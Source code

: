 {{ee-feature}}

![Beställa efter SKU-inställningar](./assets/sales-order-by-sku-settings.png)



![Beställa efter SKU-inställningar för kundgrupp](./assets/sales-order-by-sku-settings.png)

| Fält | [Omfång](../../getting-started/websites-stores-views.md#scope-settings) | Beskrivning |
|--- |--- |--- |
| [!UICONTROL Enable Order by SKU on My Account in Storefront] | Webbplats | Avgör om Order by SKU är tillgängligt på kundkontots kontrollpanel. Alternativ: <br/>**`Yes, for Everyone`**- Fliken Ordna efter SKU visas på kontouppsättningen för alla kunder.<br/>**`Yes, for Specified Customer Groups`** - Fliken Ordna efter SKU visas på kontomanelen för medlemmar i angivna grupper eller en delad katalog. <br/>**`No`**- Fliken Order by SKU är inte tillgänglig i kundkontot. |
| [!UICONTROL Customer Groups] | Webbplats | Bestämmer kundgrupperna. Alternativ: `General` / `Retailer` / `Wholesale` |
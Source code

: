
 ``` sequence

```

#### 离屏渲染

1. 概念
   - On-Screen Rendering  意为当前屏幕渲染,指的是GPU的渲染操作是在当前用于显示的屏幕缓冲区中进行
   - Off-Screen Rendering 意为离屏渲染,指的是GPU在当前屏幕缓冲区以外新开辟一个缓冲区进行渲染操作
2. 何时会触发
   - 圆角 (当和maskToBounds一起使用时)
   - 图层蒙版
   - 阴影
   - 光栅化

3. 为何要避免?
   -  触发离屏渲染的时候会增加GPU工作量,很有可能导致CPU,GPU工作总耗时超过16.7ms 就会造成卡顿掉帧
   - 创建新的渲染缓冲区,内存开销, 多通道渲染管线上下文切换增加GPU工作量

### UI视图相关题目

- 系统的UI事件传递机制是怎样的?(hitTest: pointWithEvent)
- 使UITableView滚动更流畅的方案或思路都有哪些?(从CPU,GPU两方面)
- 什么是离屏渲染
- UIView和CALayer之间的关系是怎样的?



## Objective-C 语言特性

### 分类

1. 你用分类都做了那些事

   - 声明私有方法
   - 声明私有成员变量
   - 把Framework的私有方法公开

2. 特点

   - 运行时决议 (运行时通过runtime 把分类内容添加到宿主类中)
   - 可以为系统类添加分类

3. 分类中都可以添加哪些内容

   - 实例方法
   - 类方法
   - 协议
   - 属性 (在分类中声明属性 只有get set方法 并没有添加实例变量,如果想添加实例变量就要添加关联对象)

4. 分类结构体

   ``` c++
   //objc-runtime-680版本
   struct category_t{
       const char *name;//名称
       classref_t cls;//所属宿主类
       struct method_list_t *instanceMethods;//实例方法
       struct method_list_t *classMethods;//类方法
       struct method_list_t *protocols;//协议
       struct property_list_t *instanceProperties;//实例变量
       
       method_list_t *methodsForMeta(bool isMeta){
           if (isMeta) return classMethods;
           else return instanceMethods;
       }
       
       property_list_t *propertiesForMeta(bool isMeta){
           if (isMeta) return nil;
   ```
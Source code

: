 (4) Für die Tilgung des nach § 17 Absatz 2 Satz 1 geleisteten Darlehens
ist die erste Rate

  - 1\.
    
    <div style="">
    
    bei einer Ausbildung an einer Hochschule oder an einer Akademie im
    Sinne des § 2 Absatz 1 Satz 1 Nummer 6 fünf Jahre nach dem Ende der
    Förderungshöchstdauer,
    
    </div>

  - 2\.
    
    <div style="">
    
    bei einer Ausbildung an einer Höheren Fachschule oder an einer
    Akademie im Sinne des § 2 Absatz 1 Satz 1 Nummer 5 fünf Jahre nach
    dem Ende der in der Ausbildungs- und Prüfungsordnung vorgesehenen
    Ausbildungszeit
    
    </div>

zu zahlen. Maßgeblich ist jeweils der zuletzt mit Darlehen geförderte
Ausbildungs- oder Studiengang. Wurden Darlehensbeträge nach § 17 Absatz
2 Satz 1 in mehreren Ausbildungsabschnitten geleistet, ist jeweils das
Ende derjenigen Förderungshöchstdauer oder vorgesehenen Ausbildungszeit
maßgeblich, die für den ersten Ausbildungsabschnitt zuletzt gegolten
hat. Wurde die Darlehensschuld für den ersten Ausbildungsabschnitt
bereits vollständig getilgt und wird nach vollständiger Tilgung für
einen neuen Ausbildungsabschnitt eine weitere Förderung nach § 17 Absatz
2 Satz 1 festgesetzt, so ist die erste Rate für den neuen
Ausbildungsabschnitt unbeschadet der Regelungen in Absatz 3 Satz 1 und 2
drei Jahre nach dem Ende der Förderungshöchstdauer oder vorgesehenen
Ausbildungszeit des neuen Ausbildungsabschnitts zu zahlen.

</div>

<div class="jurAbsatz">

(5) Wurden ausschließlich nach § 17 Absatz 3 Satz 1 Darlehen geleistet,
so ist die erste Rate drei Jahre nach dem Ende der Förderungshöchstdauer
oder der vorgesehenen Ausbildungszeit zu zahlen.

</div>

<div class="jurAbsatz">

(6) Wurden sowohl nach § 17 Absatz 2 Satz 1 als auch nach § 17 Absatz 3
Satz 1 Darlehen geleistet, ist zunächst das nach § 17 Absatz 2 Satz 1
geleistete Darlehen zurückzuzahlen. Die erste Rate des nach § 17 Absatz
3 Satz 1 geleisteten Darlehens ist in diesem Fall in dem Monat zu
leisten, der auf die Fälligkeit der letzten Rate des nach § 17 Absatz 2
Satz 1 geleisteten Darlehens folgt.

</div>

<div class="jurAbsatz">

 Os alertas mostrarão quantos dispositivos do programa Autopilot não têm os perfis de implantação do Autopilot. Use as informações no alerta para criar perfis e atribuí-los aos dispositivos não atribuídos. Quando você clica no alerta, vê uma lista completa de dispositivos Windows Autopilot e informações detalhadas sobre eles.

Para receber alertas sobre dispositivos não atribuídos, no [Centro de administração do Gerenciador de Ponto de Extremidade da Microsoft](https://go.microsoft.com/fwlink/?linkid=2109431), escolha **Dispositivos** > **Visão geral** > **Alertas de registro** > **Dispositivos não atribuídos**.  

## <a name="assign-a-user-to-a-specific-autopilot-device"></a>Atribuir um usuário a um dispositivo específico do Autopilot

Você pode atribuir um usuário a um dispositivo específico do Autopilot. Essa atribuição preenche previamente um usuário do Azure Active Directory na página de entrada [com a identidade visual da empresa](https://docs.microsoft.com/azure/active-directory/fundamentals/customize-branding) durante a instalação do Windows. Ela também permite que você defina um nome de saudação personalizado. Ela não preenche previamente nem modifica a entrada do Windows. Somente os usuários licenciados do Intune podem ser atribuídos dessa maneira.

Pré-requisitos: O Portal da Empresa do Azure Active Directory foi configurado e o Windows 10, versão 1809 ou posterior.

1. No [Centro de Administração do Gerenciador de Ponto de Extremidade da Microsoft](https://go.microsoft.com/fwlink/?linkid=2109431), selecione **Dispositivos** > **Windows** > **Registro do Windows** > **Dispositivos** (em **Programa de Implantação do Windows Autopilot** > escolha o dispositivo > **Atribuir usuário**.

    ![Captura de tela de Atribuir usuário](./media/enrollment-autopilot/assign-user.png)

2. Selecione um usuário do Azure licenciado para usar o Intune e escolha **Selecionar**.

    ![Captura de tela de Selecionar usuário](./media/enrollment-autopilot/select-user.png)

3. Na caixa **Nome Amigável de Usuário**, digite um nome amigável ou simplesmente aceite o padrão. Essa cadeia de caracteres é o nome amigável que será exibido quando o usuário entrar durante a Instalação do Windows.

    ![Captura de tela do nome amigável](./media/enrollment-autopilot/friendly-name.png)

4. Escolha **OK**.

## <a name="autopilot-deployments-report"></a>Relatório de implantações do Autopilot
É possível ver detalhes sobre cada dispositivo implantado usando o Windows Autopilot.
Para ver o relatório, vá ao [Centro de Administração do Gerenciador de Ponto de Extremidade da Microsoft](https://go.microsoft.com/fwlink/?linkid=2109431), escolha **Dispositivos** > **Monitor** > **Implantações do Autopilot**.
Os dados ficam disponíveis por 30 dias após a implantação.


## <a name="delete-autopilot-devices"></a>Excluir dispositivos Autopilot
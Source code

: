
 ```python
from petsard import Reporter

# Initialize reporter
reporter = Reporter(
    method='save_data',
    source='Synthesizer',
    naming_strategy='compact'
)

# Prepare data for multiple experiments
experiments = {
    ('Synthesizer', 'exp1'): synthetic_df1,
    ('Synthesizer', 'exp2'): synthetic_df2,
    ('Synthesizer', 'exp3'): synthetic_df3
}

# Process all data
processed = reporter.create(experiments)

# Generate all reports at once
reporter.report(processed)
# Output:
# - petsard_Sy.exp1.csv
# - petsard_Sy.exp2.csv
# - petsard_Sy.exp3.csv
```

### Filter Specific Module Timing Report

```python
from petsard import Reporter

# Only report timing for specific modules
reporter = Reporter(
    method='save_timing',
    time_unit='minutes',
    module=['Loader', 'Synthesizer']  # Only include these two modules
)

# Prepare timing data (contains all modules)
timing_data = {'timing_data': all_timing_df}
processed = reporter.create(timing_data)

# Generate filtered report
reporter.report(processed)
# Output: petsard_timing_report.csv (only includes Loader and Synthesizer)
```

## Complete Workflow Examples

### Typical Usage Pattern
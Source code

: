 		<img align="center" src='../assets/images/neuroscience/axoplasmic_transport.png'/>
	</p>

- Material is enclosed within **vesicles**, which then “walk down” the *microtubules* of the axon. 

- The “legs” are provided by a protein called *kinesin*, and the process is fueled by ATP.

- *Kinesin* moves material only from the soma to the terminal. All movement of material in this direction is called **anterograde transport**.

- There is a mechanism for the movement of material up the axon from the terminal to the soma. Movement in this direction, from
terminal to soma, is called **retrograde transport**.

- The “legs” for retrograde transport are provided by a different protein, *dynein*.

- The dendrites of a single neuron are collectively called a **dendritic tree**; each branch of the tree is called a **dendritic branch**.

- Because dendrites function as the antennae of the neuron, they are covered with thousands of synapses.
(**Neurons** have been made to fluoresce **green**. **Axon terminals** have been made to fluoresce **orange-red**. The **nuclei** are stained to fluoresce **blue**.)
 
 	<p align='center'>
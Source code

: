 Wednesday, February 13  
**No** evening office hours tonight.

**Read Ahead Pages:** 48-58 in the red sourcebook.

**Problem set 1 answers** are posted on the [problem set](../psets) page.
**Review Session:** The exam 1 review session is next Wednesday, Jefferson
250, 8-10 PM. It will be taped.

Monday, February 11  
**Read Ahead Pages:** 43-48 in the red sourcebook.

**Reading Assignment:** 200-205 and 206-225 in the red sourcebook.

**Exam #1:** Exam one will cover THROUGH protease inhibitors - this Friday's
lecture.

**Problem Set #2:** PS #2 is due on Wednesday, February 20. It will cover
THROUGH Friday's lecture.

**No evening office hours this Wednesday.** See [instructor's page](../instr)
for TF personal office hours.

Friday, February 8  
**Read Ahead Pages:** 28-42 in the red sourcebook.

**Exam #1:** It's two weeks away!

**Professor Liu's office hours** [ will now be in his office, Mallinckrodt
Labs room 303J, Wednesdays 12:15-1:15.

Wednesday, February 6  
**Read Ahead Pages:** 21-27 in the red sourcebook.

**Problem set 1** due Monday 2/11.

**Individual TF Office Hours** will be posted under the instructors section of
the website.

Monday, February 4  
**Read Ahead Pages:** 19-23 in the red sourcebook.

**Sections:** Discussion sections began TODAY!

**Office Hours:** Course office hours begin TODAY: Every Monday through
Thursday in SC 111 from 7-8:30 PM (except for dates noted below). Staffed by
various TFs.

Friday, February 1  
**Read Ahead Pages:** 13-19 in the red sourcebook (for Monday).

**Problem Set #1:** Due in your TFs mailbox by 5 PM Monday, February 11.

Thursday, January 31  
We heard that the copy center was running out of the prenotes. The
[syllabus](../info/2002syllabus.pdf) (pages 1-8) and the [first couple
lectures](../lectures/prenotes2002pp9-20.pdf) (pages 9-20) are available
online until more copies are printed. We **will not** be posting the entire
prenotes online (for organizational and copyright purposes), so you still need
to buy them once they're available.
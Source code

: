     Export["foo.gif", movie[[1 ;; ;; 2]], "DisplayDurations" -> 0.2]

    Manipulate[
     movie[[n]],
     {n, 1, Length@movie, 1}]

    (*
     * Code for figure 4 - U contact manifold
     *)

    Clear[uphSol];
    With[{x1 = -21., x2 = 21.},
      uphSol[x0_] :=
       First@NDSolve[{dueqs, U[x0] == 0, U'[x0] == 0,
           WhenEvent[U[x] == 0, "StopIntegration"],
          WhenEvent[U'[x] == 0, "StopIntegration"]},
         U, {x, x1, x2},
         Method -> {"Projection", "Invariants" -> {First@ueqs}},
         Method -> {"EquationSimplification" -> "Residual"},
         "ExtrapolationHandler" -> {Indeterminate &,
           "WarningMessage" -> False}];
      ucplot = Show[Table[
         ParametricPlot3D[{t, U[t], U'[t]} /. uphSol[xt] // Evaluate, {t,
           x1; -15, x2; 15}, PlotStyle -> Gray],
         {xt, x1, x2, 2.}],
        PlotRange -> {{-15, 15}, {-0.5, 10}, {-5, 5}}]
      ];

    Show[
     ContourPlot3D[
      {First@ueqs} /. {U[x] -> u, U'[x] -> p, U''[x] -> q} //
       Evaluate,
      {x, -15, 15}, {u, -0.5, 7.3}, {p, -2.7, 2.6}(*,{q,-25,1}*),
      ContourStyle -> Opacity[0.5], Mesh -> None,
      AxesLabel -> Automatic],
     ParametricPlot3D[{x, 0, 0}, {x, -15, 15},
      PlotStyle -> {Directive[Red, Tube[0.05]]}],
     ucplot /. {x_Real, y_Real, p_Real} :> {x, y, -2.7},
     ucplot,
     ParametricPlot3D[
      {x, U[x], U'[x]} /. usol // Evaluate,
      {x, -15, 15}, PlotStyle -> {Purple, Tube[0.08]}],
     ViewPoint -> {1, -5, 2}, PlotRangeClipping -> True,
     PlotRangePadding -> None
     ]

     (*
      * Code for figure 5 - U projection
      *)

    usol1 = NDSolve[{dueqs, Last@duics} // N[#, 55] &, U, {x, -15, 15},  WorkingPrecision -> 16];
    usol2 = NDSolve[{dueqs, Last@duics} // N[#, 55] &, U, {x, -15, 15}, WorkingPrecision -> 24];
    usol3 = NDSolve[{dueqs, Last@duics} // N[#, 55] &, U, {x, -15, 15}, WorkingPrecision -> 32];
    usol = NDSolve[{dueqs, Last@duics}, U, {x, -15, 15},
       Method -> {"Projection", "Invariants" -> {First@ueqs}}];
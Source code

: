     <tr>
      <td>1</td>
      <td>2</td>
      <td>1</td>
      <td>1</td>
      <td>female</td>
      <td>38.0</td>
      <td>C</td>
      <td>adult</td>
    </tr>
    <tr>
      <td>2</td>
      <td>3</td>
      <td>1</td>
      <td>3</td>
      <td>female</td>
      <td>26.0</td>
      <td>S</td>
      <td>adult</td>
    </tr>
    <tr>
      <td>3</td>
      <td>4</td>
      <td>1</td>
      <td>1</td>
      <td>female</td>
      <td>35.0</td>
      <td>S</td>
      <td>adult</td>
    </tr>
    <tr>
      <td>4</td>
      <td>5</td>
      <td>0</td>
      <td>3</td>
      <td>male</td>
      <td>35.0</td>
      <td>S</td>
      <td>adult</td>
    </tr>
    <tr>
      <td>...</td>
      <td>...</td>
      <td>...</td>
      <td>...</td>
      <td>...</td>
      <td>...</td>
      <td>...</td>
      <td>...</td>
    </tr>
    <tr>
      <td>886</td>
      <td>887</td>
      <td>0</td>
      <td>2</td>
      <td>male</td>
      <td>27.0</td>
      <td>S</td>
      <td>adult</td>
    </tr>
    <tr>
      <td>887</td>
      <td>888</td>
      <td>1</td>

## ASSIGNED TASK
For the listing above, how many lines contain the word "Ausbildungszeit"? Respond with nothing but the number.

## EXERCISE ANSWER
4